The Timeline of our Lives

Think only of the past as its remembrance gives you pleasure.

- Jane Austen


This weekend, our community history project held a joyful celebration to thank all our volunteers and interviewees. One highlight was the unveiling of a timeline mosaic, inspired by the local history researches – transformed into community art, through exquisite mosaics made from broken crockery, tiles and other recycled material.


We’d crystallised 1000 years of history into some 40 visual images, using material that would otherwise be thrown away. The creators were mostly local folk, non-artists new to mosaic, excited to contribute to a collective work of art and history. Each chose something different to represent, as simply or as intricately as we wanted.


I remember in a workshop, many years ago, being asked to draw a timeline of our own lives, and what a challenge that was. What would your own timeline show?


This one, the story of a farmhouse and its surrounding village, doesn’t depict much of the painful times: the theft, vandalism and fire-raising endured by the farmers in their later years, burnt-out cars left strewn over the fields as life got more difficult in the encroaching housing schemes. Mind you, one creative artist was inspired to portray the 16c ambush of a neighbour by the Laird of Niddrie, with a dripping dagger… we do love a bit of gore in our Scottish historical tales.


This oral history has focused on memories of the working farm days, and of community life around the farmhouse. Many interviewees talk of how quiet it used to be, the cows wandering across the road, before the city grew to encircle the wee hamlet; the gala days, the strong local identity, the long-lost characters, the community spirit there was. We may sometimes misremember things, paint them with a kinder tint, but there are many shared recollections in our Reminiscence gatherings.

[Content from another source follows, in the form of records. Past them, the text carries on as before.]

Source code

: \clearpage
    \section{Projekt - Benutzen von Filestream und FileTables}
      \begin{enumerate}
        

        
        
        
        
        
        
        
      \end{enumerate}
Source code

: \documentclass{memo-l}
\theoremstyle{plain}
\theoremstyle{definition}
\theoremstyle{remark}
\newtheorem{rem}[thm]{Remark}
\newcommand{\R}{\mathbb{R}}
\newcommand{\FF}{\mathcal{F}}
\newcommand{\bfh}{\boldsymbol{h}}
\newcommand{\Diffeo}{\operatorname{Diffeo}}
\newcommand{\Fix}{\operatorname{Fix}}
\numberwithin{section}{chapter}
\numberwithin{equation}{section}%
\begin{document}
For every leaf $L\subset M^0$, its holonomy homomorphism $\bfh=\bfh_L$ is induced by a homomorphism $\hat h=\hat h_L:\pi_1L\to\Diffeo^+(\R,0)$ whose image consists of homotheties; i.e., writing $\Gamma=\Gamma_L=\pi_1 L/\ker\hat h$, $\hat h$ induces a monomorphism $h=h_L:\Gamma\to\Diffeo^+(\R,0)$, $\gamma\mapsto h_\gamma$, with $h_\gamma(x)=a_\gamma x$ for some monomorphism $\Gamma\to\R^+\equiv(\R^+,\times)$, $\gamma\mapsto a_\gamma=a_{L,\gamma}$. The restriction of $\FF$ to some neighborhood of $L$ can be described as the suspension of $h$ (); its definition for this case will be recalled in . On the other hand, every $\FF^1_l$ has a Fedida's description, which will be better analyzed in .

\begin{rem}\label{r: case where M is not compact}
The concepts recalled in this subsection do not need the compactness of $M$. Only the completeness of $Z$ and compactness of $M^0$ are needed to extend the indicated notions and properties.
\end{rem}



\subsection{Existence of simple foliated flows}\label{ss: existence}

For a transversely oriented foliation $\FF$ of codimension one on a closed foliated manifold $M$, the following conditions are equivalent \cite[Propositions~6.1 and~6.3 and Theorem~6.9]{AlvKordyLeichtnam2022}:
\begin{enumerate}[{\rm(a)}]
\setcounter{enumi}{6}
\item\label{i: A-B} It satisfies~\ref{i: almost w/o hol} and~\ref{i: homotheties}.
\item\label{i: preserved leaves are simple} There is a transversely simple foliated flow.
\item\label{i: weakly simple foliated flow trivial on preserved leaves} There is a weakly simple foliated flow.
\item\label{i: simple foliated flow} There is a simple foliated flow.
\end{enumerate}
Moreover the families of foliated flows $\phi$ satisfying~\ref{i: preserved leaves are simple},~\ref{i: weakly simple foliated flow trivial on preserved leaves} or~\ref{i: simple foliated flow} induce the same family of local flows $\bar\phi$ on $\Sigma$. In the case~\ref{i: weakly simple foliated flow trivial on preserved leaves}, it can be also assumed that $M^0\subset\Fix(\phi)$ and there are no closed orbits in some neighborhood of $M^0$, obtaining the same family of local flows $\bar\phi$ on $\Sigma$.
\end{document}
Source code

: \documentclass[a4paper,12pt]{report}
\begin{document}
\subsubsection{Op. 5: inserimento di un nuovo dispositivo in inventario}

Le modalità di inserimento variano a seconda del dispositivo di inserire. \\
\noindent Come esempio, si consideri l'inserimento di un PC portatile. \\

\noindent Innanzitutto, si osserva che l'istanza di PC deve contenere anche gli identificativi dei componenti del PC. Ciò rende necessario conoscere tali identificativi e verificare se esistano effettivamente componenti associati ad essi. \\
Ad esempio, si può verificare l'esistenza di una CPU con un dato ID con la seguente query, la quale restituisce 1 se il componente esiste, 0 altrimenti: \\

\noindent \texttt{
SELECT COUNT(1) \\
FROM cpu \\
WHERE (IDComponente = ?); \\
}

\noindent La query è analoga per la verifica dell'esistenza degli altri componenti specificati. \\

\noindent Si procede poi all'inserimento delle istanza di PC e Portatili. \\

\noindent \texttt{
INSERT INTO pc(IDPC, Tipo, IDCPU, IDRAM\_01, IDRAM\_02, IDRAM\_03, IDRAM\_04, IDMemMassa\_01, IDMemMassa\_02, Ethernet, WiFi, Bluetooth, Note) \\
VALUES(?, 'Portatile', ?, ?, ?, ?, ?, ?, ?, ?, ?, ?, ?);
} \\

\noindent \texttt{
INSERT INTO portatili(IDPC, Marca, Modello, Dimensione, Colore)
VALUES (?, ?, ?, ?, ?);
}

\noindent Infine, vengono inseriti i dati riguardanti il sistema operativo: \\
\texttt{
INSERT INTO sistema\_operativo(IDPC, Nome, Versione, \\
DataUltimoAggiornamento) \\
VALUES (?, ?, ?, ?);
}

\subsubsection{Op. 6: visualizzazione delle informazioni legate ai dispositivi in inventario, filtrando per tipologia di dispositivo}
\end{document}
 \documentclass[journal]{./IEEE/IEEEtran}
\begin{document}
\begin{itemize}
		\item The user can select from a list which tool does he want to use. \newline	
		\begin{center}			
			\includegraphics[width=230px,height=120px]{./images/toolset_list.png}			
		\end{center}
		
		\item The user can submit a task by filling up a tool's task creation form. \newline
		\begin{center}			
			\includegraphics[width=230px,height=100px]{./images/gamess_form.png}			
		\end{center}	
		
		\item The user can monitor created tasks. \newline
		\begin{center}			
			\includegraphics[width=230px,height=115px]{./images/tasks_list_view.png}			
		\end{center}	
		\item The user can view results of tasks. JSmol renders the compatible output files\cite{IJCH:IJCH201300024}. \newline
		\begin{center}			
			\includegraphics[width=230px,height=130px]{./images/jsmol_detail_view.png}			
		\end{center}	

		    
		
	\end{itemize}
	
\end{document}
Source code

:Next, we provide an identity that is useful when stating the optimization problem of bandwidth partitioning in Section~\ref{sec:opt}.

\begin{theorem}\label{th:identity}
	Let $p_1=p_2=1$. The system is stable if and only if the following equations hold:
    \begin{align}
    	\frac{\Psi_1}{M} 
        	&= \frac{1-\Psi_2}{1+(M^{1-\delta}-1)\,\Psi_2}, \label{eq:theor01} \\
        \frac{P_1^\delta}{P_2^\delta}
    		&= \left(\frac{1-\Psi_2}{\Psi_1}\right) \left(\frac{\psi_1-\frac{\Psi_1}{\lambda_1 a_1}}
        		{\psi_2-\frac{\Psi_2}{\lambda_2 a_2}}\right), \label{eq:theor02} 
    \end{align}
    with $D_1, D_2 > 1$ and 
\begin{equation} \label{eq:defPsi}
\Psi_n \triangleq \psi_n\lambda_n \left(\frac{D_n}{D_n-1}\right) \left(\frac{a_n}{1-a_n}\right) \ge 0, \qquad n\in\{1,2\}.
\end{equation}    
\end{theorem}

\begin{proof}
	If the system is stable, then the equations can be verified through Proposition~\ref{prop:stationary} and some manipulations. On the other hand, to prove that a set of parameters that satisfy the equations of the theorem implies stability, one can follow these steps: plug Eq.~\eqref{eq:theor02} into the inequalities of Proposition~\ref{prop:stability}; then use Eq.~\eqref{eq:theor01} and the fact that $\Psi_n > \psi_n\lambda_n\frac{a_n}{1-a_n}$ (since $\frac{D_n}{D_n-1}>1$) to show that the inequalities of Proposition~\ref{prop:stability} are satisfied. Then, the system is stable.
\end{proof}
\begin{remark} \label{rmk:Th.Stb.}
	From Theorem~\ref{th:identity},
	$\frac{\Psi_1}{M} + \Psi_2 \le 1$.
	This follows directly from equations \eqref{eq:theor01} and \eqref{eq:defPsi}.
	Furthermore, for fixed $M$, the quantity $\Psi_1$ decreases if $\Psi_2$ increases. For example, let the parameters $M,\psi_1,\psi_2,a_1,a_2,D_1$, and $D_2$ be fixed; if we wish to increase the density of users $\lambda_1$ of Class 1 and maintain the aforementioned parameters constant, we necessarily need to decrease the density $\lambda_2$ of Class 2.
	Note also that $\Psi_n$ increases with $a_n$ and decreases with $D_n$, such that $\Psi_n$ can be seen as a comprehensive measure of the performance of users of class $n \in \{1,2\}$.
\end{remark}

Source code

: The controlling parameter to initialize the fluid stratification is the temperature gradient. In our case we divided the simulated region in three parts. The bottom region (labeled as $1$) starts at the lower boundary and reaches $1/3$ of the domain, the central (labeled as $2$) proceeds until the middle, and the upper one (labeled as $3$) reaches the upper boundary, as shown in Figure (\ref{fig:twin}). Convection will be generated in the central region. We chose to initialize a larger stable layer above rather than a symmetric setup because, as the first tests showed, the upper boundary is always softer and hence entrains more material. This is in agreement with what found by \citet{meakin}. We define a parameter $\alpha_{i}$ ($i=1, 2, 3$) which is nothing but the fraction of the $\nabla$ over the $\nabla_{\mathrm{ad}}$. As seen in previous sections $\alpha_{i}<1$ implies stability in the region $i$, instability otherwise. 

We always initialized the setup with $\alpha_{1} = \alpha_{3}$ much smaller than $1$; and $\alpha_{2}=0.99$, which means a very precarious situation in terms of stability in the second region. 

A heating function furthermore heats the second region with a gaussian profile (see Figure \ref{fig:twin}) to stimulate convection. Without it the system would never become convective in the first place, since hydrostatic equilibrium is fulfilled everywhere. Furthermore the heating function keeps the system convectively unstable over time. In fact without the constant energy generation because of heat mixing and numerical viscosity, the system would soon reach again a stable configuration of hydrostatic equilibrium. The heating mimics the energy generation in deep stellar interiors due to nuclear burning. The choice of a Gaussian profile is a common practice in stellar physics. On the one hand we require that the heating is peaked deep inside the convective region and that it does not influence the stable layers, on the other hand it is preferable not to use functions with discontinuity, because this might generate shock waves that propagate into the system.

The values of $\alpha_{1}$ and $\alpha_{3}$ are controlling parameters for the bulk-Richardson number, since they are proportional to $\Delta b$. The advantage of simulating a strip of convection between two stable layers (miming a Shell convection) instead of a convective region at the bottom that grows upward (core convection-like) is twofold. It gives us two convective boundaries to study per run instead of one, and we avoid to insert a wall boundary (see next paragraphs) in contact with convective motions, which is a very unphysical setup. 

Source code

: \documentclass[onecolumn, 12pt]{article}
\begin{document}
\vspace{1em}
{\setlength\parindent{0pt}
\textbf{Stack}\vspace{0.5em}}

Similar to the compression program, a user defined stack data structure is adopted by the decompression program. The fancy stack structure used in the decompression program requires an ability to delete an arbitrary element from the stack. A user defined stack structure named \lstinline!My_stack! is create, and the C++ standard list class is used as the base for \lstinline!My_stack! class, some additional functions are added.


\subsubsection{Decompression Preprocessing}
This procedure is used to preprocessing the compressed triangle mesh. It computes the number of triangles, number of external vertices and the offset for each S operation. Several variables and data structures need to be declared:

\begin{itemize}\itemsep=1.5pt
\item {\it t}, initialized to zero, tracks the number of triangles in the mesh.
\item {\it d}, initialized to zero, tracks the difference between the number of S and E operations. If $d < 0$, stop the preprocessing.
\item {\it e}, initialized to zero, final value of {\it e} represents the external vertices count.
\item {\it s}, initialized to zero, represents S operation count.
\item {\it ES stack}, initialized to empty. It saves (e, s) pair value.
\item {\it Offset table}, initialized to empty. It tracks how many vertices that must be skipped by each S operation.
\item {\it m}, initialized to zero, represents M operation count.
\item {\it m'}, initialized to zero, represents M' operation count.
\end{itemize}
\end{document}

Now that our interviews are uploaded to Soundcloud, a film released and our Timeline and small museum ready for visitors, we hope for not only individual callers but occasional groups coming to gaze, listen, enjoy discovering this incomplete but treasure-filled collection we’ve made of a local set of memories. To share a cup of tea, perhaps a slice of the Farmhouse Fruit Loaf the farmer’s wife used to make (now served in our café at times) and take time to remember and rediscover together- it has not only a comforting and nostalgic flavour, like watching an old movie, but a way of strengthening our bonds as a community now – however changed from those times fifty and more years ago.

In the same way, we may gather, remember and celebrate the story of a person we’ve lost – and not only at a funeral. Remembering to come back and revisit their family members, honour anniversaries, tell the tales again has a priceless value. Even if we may be selective about what we recall as we travel along that timeline in our minds – it’s worth remembering.

Bridgend Farmhouse Timeline Mosaic, with members of Greater Liberton Heritage Project, whose researches inspired the work.